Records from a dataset
+ + + +
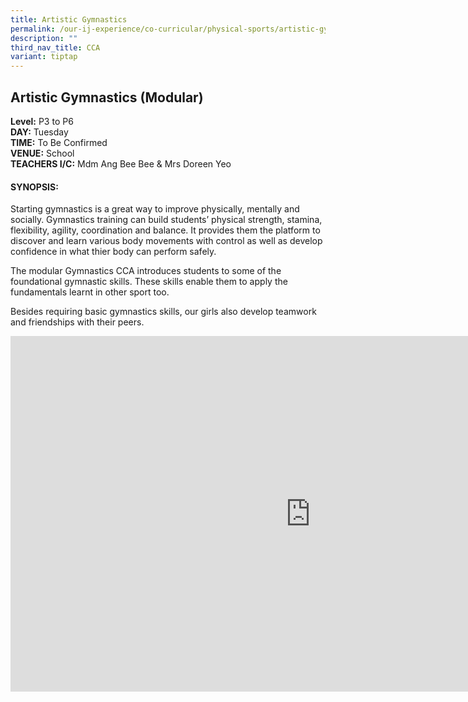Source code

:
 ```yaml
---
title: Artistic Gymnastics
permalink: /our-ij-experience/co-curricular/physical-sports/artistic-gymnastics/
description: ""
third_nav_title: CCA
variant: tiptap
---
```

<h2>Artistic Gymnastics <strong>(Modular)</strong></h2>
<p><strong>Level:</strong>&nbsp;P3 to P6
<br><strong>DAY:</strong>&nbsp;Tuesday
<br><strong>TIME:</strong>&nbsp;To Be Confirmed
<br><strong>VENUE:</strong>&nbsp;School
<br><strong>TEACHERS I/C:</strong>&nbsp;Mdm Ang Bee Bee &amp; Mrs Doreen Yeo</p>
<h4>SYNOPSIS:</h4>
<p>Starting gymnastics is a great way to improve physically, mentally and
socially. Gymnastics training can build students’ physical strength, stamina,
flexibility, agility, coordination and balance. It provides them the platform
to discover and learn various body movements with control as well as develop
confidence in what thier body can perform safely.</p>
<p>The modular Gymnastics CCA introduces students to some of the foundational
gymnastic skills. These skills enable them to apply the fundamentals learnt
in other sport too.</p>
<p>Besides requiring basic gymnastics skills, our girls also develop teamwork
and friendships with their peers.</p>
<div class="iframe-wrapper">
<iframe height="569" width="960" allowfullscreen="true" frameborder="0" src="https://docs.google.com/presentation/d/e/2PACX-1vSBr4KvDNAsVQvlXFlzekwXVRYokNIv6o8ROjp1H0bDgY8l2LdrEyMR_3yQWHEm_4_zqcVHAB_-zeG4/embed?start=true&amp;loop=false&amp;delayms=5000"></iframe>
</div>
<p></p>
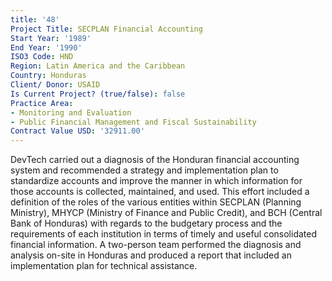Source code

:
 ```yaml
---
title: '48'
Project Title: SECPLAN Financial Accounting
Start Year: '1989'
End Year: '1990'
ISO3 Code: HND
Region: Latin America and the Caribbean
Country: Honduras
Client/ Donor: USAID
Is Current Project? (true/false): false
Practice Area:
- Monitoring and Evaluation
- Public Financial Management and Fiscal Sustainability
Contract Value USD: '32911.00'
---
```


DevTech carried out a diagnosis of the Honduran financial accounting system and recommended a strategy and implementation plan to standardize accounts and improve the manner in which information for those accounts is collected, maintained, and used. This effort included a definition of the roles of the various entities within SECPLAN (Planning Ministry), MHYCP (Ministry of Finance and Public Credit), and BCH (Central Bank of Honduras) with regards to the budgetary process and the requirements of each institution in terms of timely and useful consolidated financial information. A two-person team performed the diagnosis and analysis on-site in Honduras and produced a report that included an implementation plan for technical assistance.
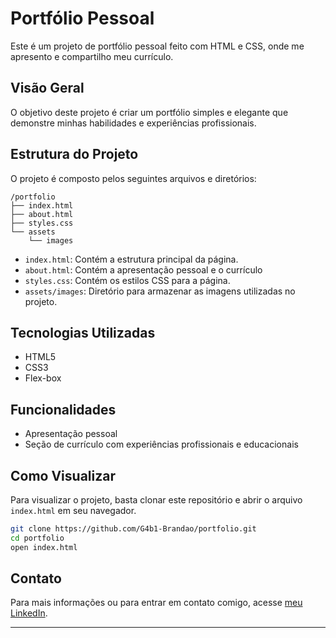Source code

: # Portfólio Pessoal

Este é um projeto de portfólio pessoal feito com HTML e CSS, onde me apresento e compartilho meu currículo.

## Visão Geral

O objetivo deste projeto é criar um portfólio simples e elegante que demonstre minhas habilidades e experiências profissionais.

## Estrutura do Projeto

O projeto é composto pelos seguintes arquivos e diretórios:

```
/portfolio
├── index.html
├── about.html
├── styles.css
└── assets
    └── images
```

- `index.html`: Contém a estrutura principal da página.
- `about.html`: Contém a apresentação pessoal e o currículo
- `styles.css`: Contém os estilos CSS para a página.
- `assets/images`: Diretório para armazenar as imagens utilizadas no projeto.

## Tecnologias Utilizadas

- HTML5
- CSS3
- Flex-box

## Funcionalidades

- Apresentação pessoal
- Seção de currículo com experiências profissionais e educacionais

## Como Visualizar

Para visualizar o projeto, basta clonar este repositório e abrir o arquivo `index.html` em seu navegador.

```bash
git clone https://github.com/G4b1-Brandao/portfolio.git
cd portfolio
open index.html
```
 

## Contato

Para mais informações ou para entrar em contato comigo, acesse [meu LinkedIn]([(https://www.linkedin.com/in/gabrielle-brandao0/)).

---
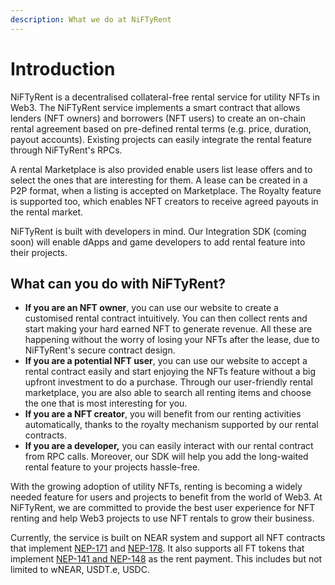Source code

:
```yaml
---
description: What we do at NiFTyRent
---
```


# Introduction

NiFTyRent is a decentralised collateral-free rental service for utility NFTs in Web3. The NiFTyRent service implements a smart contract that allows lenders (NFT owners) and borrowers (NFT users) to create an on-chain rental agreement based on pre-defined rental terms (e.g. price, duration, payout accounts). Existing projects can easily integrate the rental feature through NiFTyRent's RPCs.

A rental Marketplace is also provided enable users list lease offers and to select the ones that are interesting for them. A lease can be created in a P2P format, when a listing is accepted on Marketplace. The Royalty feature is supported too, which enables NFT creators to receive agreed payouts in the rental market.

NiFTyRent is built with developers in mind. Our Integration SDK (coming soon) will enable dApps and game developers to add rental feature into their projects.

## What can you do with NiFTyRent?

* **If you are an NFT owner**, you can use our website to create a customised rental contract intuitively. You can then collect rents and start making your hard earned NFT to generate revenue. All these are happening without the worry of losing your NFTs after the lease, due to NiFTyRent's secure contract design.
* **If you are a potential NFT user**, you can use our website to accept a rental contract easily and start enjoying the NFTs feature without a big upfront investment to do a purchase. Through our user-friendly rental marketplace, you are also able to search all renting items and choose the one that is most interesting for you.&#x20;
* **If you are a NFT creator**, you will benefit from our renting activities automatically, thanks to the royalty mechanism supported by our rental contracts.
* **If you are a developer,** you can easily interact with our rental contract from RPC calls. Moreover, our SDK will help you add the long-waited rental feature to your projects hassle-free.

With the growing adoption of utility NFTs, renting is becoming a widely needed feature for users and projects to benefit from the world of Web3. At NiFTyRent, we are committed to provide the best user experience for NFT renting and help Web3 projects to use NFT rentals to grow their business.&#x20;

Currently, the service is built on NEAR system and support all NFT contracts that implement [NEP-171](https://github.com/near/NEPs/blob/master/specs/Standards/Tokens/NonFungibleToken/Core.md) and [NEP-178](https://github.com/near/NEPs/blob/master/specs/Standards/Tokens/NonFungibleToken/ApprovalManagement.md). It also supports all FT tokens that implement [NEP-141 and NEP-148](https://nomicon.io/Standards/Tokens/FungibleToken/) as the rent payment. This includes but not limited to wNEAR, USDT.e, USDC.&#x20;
+ + + +
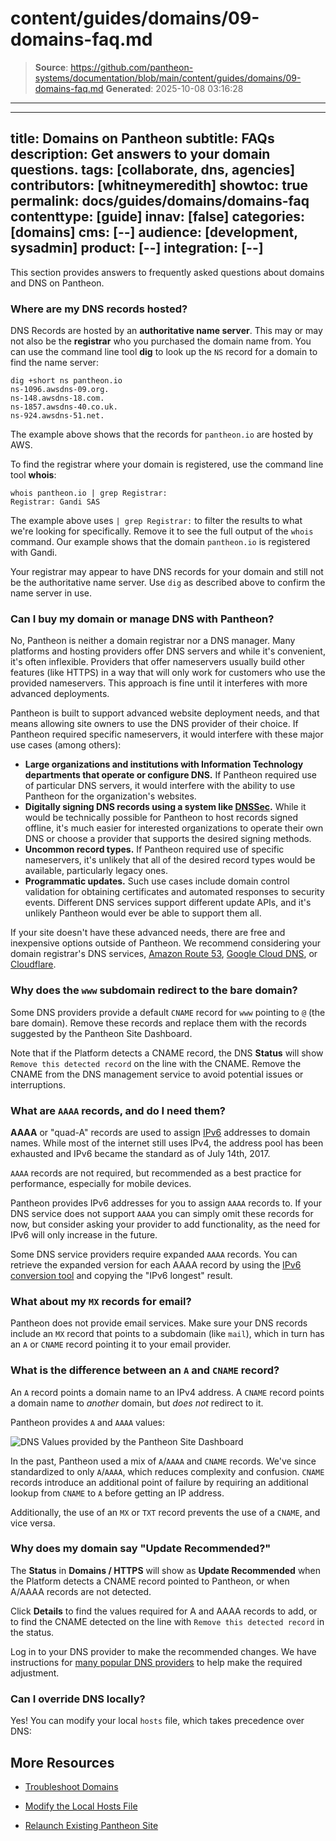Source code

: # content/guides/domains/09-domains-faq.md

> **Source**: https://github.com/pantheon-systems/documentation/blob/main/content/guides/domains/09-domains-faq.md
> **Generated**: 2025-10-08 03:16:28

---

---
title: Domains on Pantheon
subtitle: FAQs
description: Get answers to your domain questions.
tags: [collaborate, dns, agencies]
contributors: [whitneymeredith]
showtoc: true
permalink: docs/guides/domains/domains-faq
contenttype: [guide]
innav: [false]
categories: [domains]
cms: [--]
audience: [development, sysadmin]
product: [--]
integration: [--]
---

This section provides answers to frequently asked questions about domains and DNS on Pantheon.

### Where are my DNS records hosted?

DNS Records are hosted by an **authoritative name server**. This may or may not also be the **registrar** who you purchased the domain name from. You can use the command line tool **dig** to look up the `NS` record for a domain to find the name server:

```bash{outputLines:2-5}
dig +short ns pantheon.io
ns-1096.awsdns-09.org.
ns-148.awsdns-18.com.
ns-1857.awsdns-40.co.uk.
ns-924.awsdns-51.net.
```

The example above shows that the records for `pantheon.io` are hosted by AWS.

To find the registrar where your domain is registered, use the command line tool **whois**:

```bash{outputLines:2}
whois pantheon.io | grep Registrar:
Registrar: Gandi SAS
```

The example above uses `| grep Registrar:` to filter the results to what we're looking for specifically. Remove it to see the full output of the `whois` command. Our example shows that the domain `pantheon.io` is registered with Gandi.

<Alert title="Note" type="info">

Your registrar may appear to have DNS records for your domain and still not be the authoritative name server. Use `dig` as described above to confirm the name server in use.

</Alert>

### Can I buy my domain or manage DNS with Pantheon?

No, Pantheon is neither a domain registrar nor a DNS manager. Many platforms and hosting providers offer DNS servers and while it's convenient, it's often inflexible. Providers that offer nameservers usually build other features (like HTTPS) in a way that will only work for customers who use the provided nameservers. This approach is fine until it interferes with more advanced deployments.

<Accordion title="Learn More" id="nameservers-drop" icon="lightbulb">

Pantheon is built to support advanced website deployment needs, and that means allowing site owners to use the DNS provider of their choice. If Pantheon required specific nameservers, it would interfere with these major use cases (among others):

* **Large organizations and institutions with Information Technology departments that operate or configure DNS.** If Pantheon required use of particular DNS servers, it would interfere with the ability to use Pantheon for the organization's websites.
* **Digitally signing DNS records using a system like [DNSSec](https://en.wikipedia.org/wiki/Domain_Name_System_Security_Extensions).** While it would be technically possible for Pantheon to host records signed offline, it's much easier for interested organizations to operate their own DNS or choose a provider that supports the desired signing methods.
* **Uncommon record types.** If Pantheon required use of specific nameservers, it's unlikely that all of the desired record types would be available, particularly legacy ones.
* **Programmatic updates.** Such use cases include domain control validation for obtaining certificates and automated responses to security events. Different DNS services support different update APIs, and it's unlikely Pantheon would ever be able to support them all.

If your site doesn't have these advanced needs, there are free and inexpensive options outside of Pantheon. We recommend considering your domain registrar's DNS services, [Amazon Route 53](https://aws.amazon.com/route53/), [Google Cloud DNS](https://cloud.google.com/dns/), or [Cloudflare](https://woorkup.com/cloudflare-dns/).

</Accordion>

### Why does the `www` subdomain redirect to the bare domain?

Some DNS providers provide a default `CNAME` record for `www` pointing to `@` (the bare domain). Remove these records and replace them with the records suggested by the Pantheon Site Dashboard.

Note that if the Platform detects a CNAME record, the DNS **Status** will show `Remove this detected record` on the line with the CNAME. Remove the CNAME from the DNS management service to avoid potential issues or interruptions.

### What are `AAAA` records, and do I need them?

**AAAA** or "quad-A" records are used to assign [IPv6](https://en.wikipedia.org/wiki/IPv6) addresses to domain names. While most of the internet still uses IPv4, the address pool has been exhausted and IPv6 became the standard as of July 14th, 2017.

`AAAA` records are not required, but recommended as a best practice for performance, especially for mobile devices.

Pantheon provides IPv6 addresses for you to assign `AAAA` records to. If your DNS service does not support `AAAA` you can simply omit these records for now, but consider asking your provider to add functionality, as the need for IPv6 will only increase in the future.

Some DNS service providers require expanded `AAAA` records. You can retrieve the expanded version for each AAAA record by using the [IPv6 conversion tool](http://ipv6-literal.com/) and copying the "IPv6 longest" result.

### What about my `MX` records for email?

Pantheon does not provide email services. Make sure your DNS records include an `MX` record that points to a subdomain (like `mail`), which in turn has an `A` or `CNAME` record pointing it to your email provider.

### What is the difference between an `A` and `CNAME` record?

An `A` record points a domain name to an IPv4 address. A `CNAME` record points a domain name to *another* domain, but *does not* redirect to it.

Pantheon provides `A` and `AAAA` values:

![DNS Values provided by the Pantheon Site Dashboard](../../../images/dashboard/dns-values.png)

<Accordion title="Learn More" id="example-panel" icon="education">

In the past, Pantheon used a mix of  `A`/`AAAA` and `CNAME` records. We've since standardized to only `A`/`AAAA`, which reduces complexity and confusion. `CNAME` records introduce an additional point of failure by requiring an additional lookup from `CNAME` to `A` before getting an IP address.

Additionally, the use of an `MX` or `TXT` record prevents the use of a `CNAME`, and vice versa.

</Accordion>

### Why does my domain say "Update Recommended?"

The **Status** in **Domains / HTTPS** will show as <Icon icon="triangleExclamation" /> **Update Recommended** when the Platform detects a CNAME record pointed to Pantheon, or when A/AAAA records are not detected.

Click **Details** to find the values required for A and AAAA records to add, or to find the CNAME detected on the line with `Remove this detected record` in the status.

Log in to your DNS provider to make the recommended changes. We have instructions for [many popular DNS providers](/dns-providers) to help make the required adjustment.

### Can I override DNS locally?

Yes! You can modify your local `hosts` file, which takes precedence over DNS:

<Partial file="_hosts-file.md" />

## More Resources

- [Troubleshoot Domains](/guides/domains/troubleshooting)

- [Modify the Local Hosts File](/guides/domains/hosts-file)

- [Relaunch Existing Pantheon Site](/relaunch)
+ + + +
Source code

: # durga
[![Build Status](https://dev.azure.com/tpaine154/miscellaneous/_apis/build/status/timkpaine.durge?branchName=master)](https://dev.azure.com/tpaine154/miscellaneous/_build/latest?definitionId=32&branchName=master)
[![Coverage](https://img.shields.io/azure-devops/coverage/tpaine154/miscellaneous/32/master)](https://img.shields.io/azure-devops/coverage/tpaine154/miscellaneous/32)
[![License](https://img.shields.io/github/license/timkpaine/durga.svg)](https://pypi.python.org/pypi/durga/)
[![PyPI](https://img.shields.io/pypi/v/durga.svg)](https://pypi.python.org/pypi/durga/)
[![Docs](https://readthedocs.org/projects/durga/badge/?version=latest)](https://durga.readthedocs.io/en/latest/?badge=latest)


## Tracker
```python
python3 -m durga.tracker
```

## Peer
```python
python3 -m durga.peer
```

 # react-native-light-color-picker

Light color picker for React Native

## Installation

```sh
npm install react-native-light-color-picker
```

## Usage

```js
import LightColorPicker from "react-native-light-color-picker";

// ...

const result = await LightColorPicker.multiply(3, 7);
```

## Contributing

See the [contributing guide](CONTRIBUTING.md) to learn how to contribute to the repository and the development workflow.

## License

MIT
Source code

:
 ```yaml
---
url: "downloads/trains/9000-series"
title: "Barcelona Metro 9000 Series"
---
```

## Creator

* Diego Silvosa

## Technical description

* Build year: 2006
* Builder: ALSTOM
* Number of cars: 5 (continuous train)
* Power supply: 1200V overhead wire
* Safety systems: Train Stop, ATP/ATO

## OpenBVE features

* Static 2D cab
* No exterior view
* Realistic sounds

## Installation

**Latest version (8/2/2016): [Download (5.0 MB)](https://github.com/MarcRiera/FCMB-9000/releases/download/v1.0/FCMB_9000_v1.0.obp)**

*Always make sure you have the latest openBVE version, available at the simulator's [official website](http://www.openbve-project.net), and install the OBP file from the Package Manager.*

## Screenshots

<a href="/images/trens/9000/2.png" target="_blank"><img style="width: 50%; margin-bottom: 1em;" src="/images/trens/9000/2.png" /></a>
+ + + +
Tally the lines above in which the string "página" occurs, and give the total with nothing added.

• [Written response] 2